Posts Tagged ‘late night project’

Sometimes I have an idea that’s just too ridiculous to refuse.


This project started with Pinterest. Dear God, I love that thing. I swear that no other social networking site– not Facebook, not Twitter, not Flickr– has inspired me so much. I cook food based on the fancy pictures I see. REAL FOOD. WITH INGREDIENTS THAT DON’T COME OUT OF A CAN.

Anyhow, one night I saw this photo, and at first I thought it was a Ouija Board painted on the wall. It’s not– at least, as not as far as I know– but that just lit my brain up.

“Oh man. I have to paint a huge Ouija board on my wall. And I have to do it tonight. RIGHT NOW.”

Luckily, my boyfriend was out that night, so I grabbed my MP3 player and went to town. Below are my vague instructions if you wanna try this yourself, but if you don’t have a projector, it might be tricky.

Step 1: Become ridiculously attached to an image.

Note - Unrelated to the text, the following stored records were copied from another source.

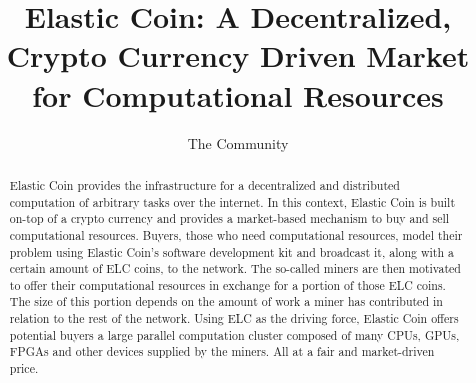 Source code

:\documentclass{sig-alternate}
\begin{document}



\title{Elastic Coin: A Decentralized, Crypto Currency Driven Market for Computational Resources}



\author{
\alignauthor%
The Community
}

\maketitle
\begin{abstract}
Elastic Coin provides the infrastructure for a decentralized and distributed computation of arbitrary tasks over the internet.
In this context, Elastic Coin is built on-top of a crypto currency and provides a market-based mechanism to buy and sell computational resources. Buyers, those who need computational resources, model their problem using Elastic Coin's software development kit and broadcast it, along with a certain amount of ELC coins, to the network. The so-called miners are then motivated to offer their computational resources in exchange for a portion of those ELC coins. The size of this portion depends on the amount of work a miner has contributed in relation to the rest of the network. Using ELC as the driving force, Elastic Coin offers potential buyers a large parallel computation cluster composed of many CPUs, GPUs, FPGAs and other devices supplied by the miners. All at a fair and market-driven price.

\end{abstract}
\end{document}
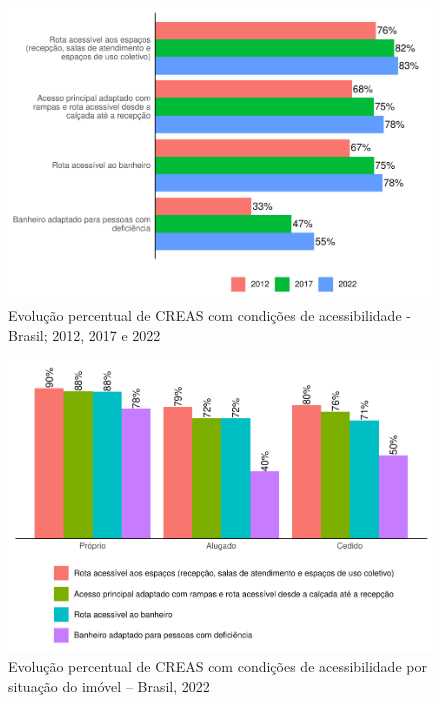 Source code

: \documentclass[
  brazilian]{report}
\begin{document}
\begin{figure}
\includegraphics{Censo-SUAS-2022_files/figure-latex/creas-acessibilidade-1} \caption[Evolução percentual de CREAS com condições de acessibilidade - Brasil]{Evolução percentual de CREAS com condições de acessibilidade - Brasil; 2012, 2017 e 2022}\label{fig:creas-acessibilidade}
\end{figure}

\begin{figure}
\includegraphics{Censo-SUAS-2022_files/figure-latex/CREAS-acessibilidade-situacao-1} \caption[Evolução percentual de CREAS com condições de acessibilidade por situação do imóvel – Brasil, 2022]{Evolução percentual de CREAS com condições de acessibilidade por situação do imóvel – Brasil, 2022}\label{fig:CREAS-acessibilidade-situacao}
\end{figure}
\end{document}
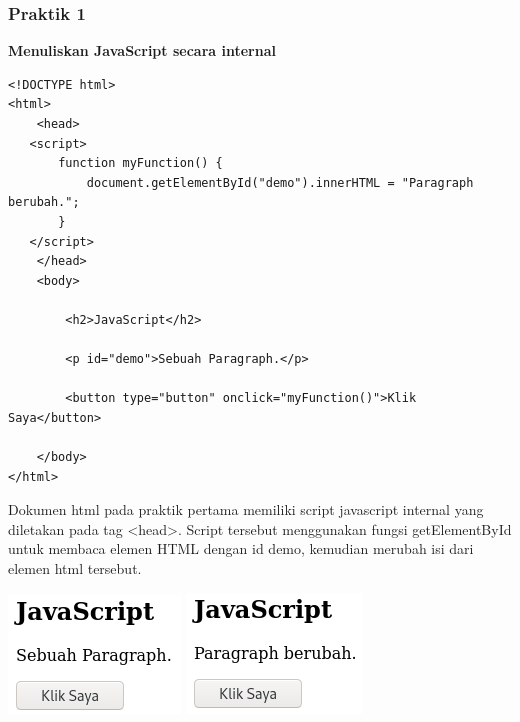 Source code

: \documentclass[a4paper,12pt]{article}
\begin{document}
\subsubsection{Praktik 1}
\textbf{Menuliskan JavaScript secara internal\\}
\begin{lstlisting}[style=htmlcssjs]
<!DOCTYPE html>
<html>
    <head>
   <script>
       function myFunction() {
           document.getElementById("demo").innerHTML = "Paragraph berubah.";
       }
   </script>
    </head>
    <body>

        <h2>JavaScript</h2>

        <p id="demo">Sebuah Paragraph.</p>

        <button type="button" onclick="myFunction()">Klik Saya</button>

    </body>
</html>
\end{lstlisting}
Dokumen html pada praktik pertama memiliki script javascript internal yang diletakan pada tag <head>. Script tersebut
menggunakan fungsi getElementById untuk membaca elemen HTML dengan id demo, kemudian merubah isi dari elemen html
tersebut.
\begin{center}
    \includegraphics[scale=.7]{1.png} 
    \includegraphics[scale=.7]{1a.png} 
\end{center}
\end{document}
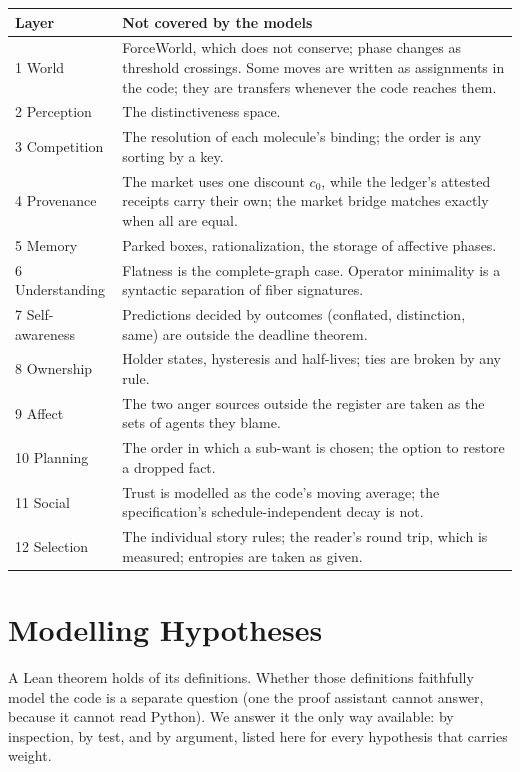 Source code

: \documentclass[11pt]{article}
\theoremstyle{remark}
\begin{document}
\begin{longtable}{@{}p{2.8cm}p{12cm}@{}}
\toprule
Layer & Not covered by the models \\
\midrule
\endhead
1 World & ForceWorld, which does not conserve; phase changes as threshold crossings. Some
moves are written as assignments in the code; they are transfers whenever the code reaches
them. \\
2 Perception & The distinctiveness space. \\
3 Competition & The resolution of each molecule's binding; the order is any sorting by a
key. \\
4 Provenance & The market uses one discount $c_0$, while the ledger's attested receipts
carry their own; the market bridge matches exactly when all are equal. \\
5 Memory & Parked boxes, rationalization, the storage of affective phases. \\
6 Understanding & Flatness is the complete-graph case. Operator minimality is a syntactic
separation of fiber signatures. \\
7 Self-awareness & Predictions decided by outcomes (conflated, distinction, same) are
outside the deadline theorem. \\
8 Ownership & Holder states, hysteresis and half-lives; ties are broken by any rule. \\
9 Affect & The two anger sources outside the register are taken as the sets of agents they
blame. \\
10 Planning & The order in which a sub-want is chosen; the option to restore a dropped
fact. \\
11 Social & Trust is modelled as the code's moving average; the specification's
schedule-independent decay is not. \\
12 Selection & The individual story rules; the reader's round trip, which is measured;
entropies are taken as given. \\
\bottomrule
\end{longtable}

\section{Modelling Hypotheses}
\label{app:hypotheses}

A Lean theorem holds of its definitions. Whether those definitions faithfully model the
code is a separate question (one the proof assistant cannot answer, because it cannot read
Python). We answer it the only way available: by inspection, by test, and by argument,
listed here for every hypothesis that carries weight.
\end{document}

I just googled “Ouija Board”, found a picture of an original one, and opened it in a paint program (Paint Shop Pro, in case you’re interested). From there I switched it to black and white and upped the contrast to make sure I could see all the details.

Step 2: Print out said image and slap it on a projector. Shine it on the wall you’d like to decorate. I chose the bottom of my staircase wall because I’m too lazy to paint it entirely (it’s open to the second floor).

Step 3: Use a pencil to trace out the designs. You will get graphite all over the side of your drawing hand. Embrace it. Just don’t wipe it on your face.

Step 4: Go to sleep. Admittedly this is an optional step, but I did it because it was well after midnight by this time and my excitement had worn off.

Step 5: Use craft paint (or household interior latex, or artist acrylics) to fill in the design. I needed to do two coats. I used a dark purple. The wall is actually off white, not yellowy as in the photo.

Step 6: Once the paint is dry, you can age the design if you want. Light sanding with small grit sandpaper works okay. Depending on the paint you used, washing with a rag or Mr. Clean Magic Eraser will work, too. I used craft acrylics, and found the Magic Eraser worked really well. Either way, you probably want to wipe down your walls when you’re done, just to get rid of any excess graphite or dust from the process.

Step 7: Admire your work. Contemplate making a huge planchette table.